Elaborar dossiês a respeito de quaisquer pessoas por terem ou manifestarem suas opiniões é uma afronta à liberdades de opinião e expressão, pilares da Declaração Universal dos Direitos Humanos, da Constituição Federal e do Estado Democrático de Direito brasileiro, e configura Crime de Responsabilidade quando feito aos auspícios de um Ministro de Estado (art. 4o, II, da Lei 1.079/50). Outra ilegalidade presente neste ato é a classificação do documento como de “acesso restrito”, uma vez que a Lei de Acesso à Informação impede a restrição de documentos sobre condutas que impliquem violação dos Direitos Humanos praticada por agentes públicos a mando de autoridades públicas (art. 21, p. único da Lei 12.572/11). Ou seja, a Lei não permite a restrição de acesso a um ato que é ele mesmo uma violação de direitos fundamentais. Trata-se de mais um exemplo do retorno aos tempos de ditadura promovido pela atual administração, em que a repressão e o autoritarismo constituíam-se como forma de governo. É inaceitável, e passível de impedimento, que o posto de Ministro da Justiça seja utilizado para perseguir politicamente pessoas que não coadunam com as opiniões do governo.
Causa-nos grande preocupação que em um momento extremamente desafiador da história brasileira – somos o segundo país do mundo com maior número de vítimas fatais do novo coronavírus -, tenhamos que testemunhar órgãos do Estado operando com condutas ilegais e sem acompanhamento judicial, claramente ao arrepio da Constituição da República Federativa do Brasil de 1988.

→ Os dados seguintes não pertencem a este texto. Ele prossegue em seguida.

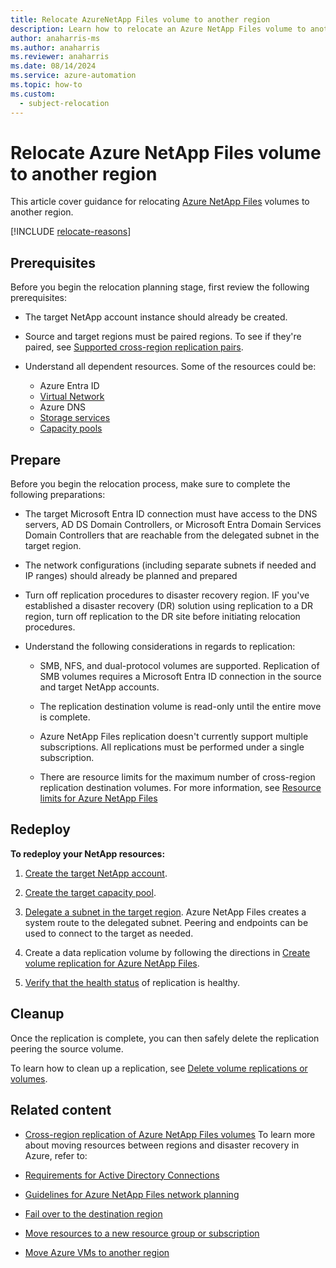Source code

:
 ```yaml
---
title: Relocate AzureNetApp Files volume to another region
description: Learn how to relocate an Azure NetApp Files volume to another region
author: anaharris-ms
ms.author: anaharris
ms.reviewer: anaharris
ms.date: 08/14/2024
ms.service: azure-automation
ms.topic: how-to
ms.custom:
  - subject-relocation
---
```


# Relocate Azure NetApp Files volume to another region

This article cover guidance for relocating [Azure NetApp Files](../azure-netapp-files/azure-netapp-files-introduction.md) volumes to another region.

[!INCLUDE [relocate-reasons](./includes/service-relocation-reason-include.md)]


## Prerequisites

Before you begin the relocation planning stage, first review the following prerequisites:

- The target NetApp account instance should already be created.

- Source and target regions must be paired regions. To see if they're paired, see [Supported cross-region replication pairs](../azure-netapp-files/cross-region-replication-introduction.md?#supported-region-pairs).

- Understand all dependent resources. Some of the resources could be:
    - Azure Entra ID
    - [Virtual Network](./relocation-virtual-network.md)
    - Azure DNS
    - [Storage services](./relocation-storage-account.md)
    - [Capacity pools](../azure-netapp-files/azure-netapp-files-set-up-capacity-pool.md)


## Prepare

Before you begin the relocation process, make sure to complete the following preparations:

- The target Microsoft Entra ID connection must have access to the DNS servers, AD DS Domain Controllers, or Microsoft Entra Domain Services Domain Controllers that are reachable from the delegated subnet in the target region.

- The network configurations (including separate subnets if needed and IP ranges) should already be planned and prepared

- Turn off replication procedures to disaster recovery region. IF you've established a disaster recovery (DR) solution using replication to a DR region, turn off replication to the DR site before initiating relocation procedures.

- Understand the following considerations in regards to replication:
    
    - SMB, NFS, and dual-protocol volumes are supported. Replication of SMB volumes requires a Microsoft Entra ID connection in the source and target NetApp accounts.
    
    - The replication destination volume is read-only until the entire move is complete.
    
    - Azure NetApp Files replication doesn't currently support multiple subscriptions. All replications must be performed under a single subscription.
    
    - There are resource limits for the maximum number of cross-region replication destination volumes. For more information, see [Resource limits for Azure NetApp Files](../azure-netapp-files/azure-netapp-files-resource-limits.md)
    
## Redeploy

**To redeploy your NetApp resources:**

1. [Create the target NetApp account](../azure-netapp-files/azure-netapp-files-create-netapp-account.md).

1. [Create the target capacity pool](../azure-netapp-files/azure-netapp-files-set-up-capacity-pool.md).

1. [Delegate a subnet in the target region](../azure-netapp-files/azure-netapp-files-delegate-subnet.md). Azure NetApp Files creates a system route to the delegated subnet. Peering and endpoints can be used to connect to the target as needed. 

1. Create a data replication volume by following the directions in [Create volume replication for Azure NetApp Files](../azure-netapp-files/cross-region-replication-create-peering.md).

1. [Verify that the health status](../azure-netapp-files/cross-region-replication-display-health-status.md) of replication is healthy.


## Cleanup

Once the replication is complete, you can then safely delete the replication peering the source volume.

To learn how to clean up a replication, see [Delete volume replications or volumes](/azure/azure-netapp-files/cross-region-replication-delete).


## Related content


- [Cross-region replication of Azure NetApp Files volumes](../azure-netapp-files/cross-region-replication-introduction.md)
To learn more about moving resources between regions and disaster recovery in Azure, refer to:

- [Requirements for Active Directory Connections](/azure/azure-netapp-files/create-active-directory-connections#requirements-for-active-directory-connections)
 
- [Guidelines for Azure NetApp Files network planning](/azure/azure-netapp-files/azure-netapp-files-network-topologies)
 
- [Fail over to the destination region](/azure/azure-netapp-files/cross-region-replication-manage-disaster-recovery#fail-over-to-destination-volume)

- [Move resources to a new resource group or subscription](../azure-resource-manager/management/move-resource-group-and-subscription.md)

- [Move Azure VMs to another region](../site-recovery/azure-to-azure-tutorial-migrate.md)
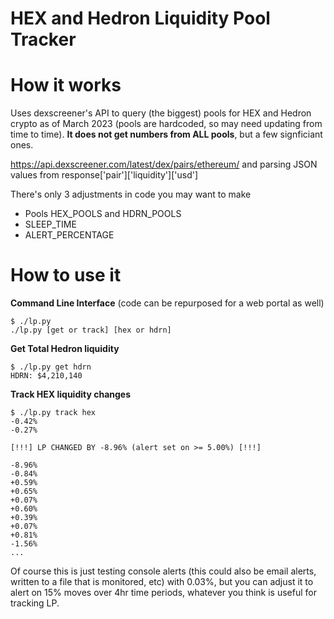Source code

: # HEX and Hedron Liquidity Pool Tracker

# How it works
Uses dexscreener's API to query (the biggest) pools for HEX and Hedron crypto as of March 2023 (pools are hardcoded, so may need updating from time to time). **It does not get numbers from ALL pools**, but a few signficiant ones.

https://api.dexscreener.com/latest/dex/pairs/ethereum/ and parsing JSON values from response['pair']['liquidity']['usd']

There's only 3 adjustments in code you may want to make
- Pools HEX_POOLS and HDRN_POOLS
- SLEEP_TIME
- ALERT_PERCENTAGE

# How to use it

**Command Line Interface** (code can be repurposed for a web portal as well)
```
$ ./lp.py
./lp.py [get or track] [hex or hdrn]
```

**Get Total Hedron liquidity**
```
$ ./lp.py get hdrn
HDRN: $4,210,140
```

**Track HEX liquidity changes**
```
$ ./lp.py track hex
-0.42%
-0.27%

[!!!] LP CHANGED BY -8.96% (alert set on >= 5.00%) [!!!]

-8.96%
-0.84%
+0.59%
+0.65%
+0.07%
+0.60%
+0.39%
+0.07%
+0.81%
-1.56%
...
```

Of course this is just testing console alerts (this could also be email alerts, written to a file that is monitored, etc) with 0.03%, but you can adjust it to alert on 15% moves over 4hr time periods, whatever you think is useful for tracking LP.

O Núcleo de Estudos da Violência da USP tem demonstrado ao longo de mais de trinta anos de atuação, com a liderança exemplar do Professor Paulo Sérgio Pinheiro, que segurança pública só atinge seus objetivos de proteger as pessoas, o patrimônio e as instituições quando atua com base em evidências científicas, com transparência e com respeito aos direitos e garantias fundamentais. Assim, é urgente que a Polícia Federal, a Procuradoria-Geral da República e o Supremo Tribunal Federal, investidos nos poderes que lhe foram conferidos pelo legislador constituinte democrata, tomem todas as providências cabíveis para investigar o trabalho efetuado nos porões do Ministério da Justiça, realizando as devidas responsabilizações.